The 4 JPEGS are 1.95 MB together

But the PDF from GIMP is 13.2 MB

I gather this might have something to do with GIMP converting the JPEGs into Bitmap (is it?).

I just tried scanning one of the pages at 300 dpi BMP and it looks all pixilated like the JPEG's do.

I want the nice smooth PDF but without the much bigger file size. Is that possible?...

Cheers

[img][Image: lEsjpxf.png][/img]
Reply
#2
What are the size in pixels and the print definitions of the images involved? It is possible that your process scales the image up, which blurs it.
Reply
#3
(02-25-2021, 08:34 PM)Ofnuts Wrote: What are the size in pixels and the print definitions of the images involved? It is possible that your process scales the image up, which blurs it.

For the JPEGS in GIMP (After exporting as PDF)
If I go to file - print - image settings it says:

Width 186.95 mm
Height 276.43 mm

X Resolution - 321.054
Y Resolution - 321.054

And if I go to Image - Print Size

Width 200.07 mm
Height 295.83 mm

X Resolution - 300
Y Resolution - 300

--------
One of the JPEGs in Properties says:
Width 2363 pixles
Height 3494 pixles

300 dpi

Bit depth 24
----------------------
PDF Document Properties:
PDF Producer - cairo 1.17.3 (http://cairographics.org)
PDF Version - 1.5
File Size 13.29 MB
Number of Pages - 4
Page Size 20.01 x 29.58 cm
--------------------------

In GIMP it's still pixilated - Until it is exported.

I could upload the GIMP file, and originals if you want?.. Can you do that on this forum?..

Bit clearer view of the difference when zoomed right in:

[Image: TnVIW7O.png]
Reply
#4
Quote:I need to scan a massive load of textbooks, and am trying to figure out the best way to do it.

Best way? Probably not Gimp, but what type 'format' are the textbooks? Mostly text with a few diagrams? Mixtures of text and pictures ? Mostly colour pictures ?

Quote:I have made some test scans to JPEG, 300dpi, Colour. Which look kind of OK, pixilated obviously when zoomed in.

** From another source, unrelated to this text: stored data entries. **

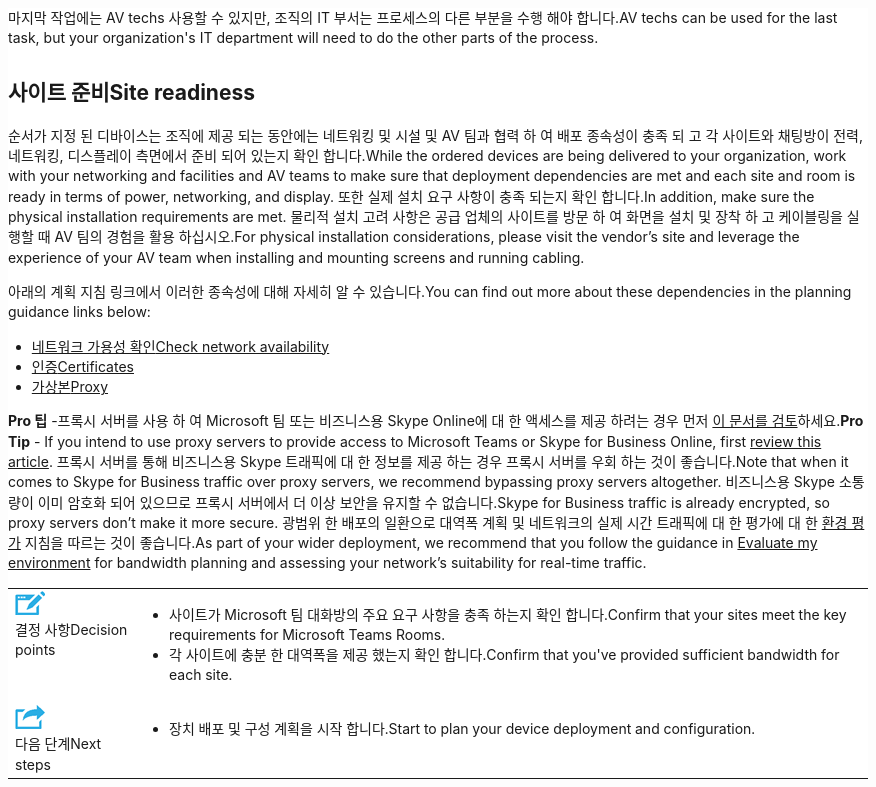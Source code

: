 <span data-ttu-id="9a7cf-110">마지막 작업에는 AV techs 사용할 수 있지만, 조직의 IT 부서는 프로세스의 다른 부분을 수행 해야 합니다.</span><span class="sxs-lookup"><span data-stu-id="9a7cf-110">AV techs can be used for the last task, but your organization's IT department will need to do the other parts of the process.</span></span> 


## <a name="site-readiness"></a><span data-ttu-id="9a7cf-111">사이트 준비</span><span class="sxs-lookup"><span data-stu-id="9a7cf-111">Site readiness</span></span> 

<span data-ttu-id="9a7cf-112">순서가 지정 된 디바이스는 조직에 제공 되는 동안에는 네트워킹 및 시설 및 AV 팀과 협력 하 여 배포 종속성이 충족 되 고 각 사이트와 채팅방이 전력, 네트워킹, 디스플레이 측면에서 준비 되어 있는지 확인 합니다.</span><span class="sxs-lookup"><span data-stu-id="9a7cf-112">While the ordered devices are being delivered to your organization, work with your networking and facilities and AV teams to make sure that deployment dependencies are met and each site and room is ready in terms of power, networking, and display.</span></span> <span data-ttu-id="9a7cf-113">또한 실제 설치 요구 사항이 충족 되는지 확인 합니다.</span><span class="sxs-lookup"><span data-stu-id="9a7cf-113">In addition, make sure the physical installation requirements are met.</span></span> <span data-ttu-id="9a7cf-114">물리적 설치 고려 사항은 공급 업체의 사이트를 방문 하 여 화면을 설치 및 장착 하 고 케이블링을 실행할 때 AV 팀의 경험을 활용 하십시오.</span><span class="sxs-lookup"><span data-stu-id="9a7cf-114">For physical installation considerations, please visit the vendor’s site and leverage the experience of your AV team when installing and mounting screens and running cabling.</span></span>

<span data-ttu-id="9a7cf-115">아래의 계획 지침 링크에서 이러한 종속성에 대해 자세히 알 수 있습니다.</span><span class="sxs-lookup"><span data-stu-id="9a7cf-115">You can find out more about these dependencies in the planning guidance links below:</span></span>

-   [<span data-ttu-id="9a7cf-116">네트워크 가용성 확인</span><span class="sxs-lookup"><span data-stu-id="9a7cf-116">Check network availability</span></span>](srs-v2-prep.md#check-network-availability) 
-   [<span data-ttu-id="9a7cf-117">인증</span><span class="sxs-lookup"><span data-stu-id="9a7cf-117">Certificates</span></span>](srs-v2-prep.md#certificates)
-   [<span data-ttu-id="9a7cf-118">가상본</span><span class="sxs-lookup"><span data-stu-id="9a7cf-118">Proxy</span></span>](srs-v2-prep.md#proxy)

<span data-ttu-id="9a7cf-119">**Pro 팁** -프록시 서버를 사용 하 여 Microsoft 팀 또는 비즈니스용 Skype Online에 대 한 액세스를 제공 하려는 경우 먼저 [이 문서를 검토](https://docs.microsoft.com/skypeforbusiness/optimizing-your-network/proxy-servers-for-skype-for-business-online)하세요.</span><span class="sxs-lookup"><span data-stu-id="9a7cf-119">**Pro Tip** - If you intend to use proxy servers to provide access to Microsoft Teams or Skype for Business Online, first [review this article](https://docs.microsoft.com/skypeforbusiness/optimizing-your-network/proxy-servers-for-skype-for-business-online).</span></span> <span data-ttu-id="9a7cf-120">프록시 서버를 통해 비즈니스용 Skype 트래픽에 대 한 정보를 제공 하는 경우 프록시 서버를 우회 하는 것이 좋습니다.</span><span class="sxs-lookup"><span data-stu-id="9a7cf-120">Note that when it comes to Skype for Business traffic over proxy servers, we recommend bypassing proxy servers altogether.</span></span> <span data-ttu-id="9a7cf-121">비즈니스용 Skype 소통량이 이미 암호화 되어 있으므로 프록시 서버에서 더 이상 보안을 유지할 수 없습니다.</span><span class="sxs-lookup"><span data-stu-id="9a7cf-121">Skype for Business traffic is already encrypted, so proxy servers don’t make it more secure.</span></span> <span data-ttu-id="9a7cf-122">광범위 한 배포의 일환으로 대역폭 계획 및 네트워크의 실제 시간 트래픽에 대 한 평가에 대 한 [환경 평가](https://docs.microsoft.com/MicrosoftTeams/3-envision-evaluate-my-environment#network-readiness) 지침을 따르는 것이 좋습니다.</span><span class="sxs-lookup"><span data-stu-id="9a7cf-122">As part of your wider deployment, we recommend that you follow the guidance in [Evaluate my environment](https://docs.microsoft.com/MicrosoftTeams/3-envision-evaluate-my-environment#network-readiness) for bandwidth planning and assessing your network’s suitability for real-time traffic.</span></span>

|    |     |
|-----------|------------|
| ![](../media/audio_conferencing_image7.png) <br/><span data-ttu-id="9a7cf-123">결정 사항</span><span class="sxs-lookup"><span data-stu-id="9a7cf-123">Decision points</span></span>|<ul><li><span data-ttu-id="9a7cf-124">사이트가 Microsoft 팀 대화방의 주요 요구 사항을 충족 하는지 확인 합니다.</span><span class="sxs-lookup"><span data-stu-id="9a7cf-124">Confirm that your sites meet the key requirements for Microsoft Teams Rooms.</span></span></li><li><span data-ttu-id="9a7cf-125">각 사이트에 충분 한 대역폭을 제공 했는지 확인 합니다.</span><span class="sxs-lookup"><span data-stu-id="9a7cf-125">Confirm that you've provided sufficient bandwidth for each site.</span></span></li></ul>| 
| ![](../media/audio_conferencing_image9.png)<br/><span data-ttu-id="9a7cf-126">다음 단계</span><span class="sxs-lookup"><span data-stu-id="9a7cf-126">Next steps</span></span>|<ul><li><span data-ttu-id="9a7cf-127">장치 배포 및 구성 계획을 시작 합니다.</span><span class="sxs-lookup"><span data-stu-id="9a7cf-127">Start to plan your device deployment and configuration.</span></span></li></ul>|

300 ppi is photo quality, anything will look pixelated to a certain degree under extreme magnification but consider viewing at normal reading size.

Quote:But I imported those same JPEGs to GIMP, and exported as a PDF, and it made them look a load better, smoother. The 4 JPEGS are 1.95 MB together But the PDF from GIMP is 13.2 MB
I gather this might have something to do with GIMP converting the JPEGs into Bitmap (is it?).

Gimp 'embeds' the scanned jpeg images in the PDF 'wrapper' but not with jpeg compression. It is compressed but not as much. A little bit about it here. https://gitlab.gnome.org/GNOME/gimp/-/issues/6117

Quote:I want the nice smooth PDF but without the much bigger file size. Is that possible?...

How to make smaller ? Stick with jpeg and for photo quality, 300 ppi but for pure text and line illustrations use a greyscale scan.
If the scans are not already made, try scanning directly into LibreOffice https://www.libreoffice.org/ (AFAIK the Windows TWAIN scan is back to working) LO has very good PDF exporting functions.
If the scans are already made then command line ImageMagick https://imagemagick.org will join a series of jpegs into a single PDF. Size not much more than the sum of the image sizes.

Code:
convert *.jpg -units pixelsperinch -density 300  file.pdf

Just a note about opening pdf's in Gimp. The default ppi is 100 even when the pdf was made with 300 ppi. You can increase the ppi in the Open PDF dialogue.
Reply
#5
Thanks

Quote:What type 'format' are the textbooks?”

Handwriting in pen and pencil.

Quote:300 ppi is photo quality, anything will look pixelated to a certain degree under extreme magnification but consider viewing at normal reading size.”

I know but the PDF version just looks better all round, especially zoomed in. It looks more natural, like looking at the actual piece of paper, and not a pixilated JPEG. I just want to get PDF’s like that if possible, but not if it’s going to be so much bigger files.

Quote:“Gimp 'embeds' the scanned jpeg images in the PDF 'wrapper' but not with jpeg compression. It is compressed but not as much. A little bit about it here. https://gitlab.gnome.org/GNOME/gimp/-/issues/6117

What they are on about there about options for compression etc would be very helpful.
I don’t have a clue how it is smoothing things out nicely though. Is the data still JPEG wrapped in a PDF, or was it changed to BMP and wrapped in a PDF?..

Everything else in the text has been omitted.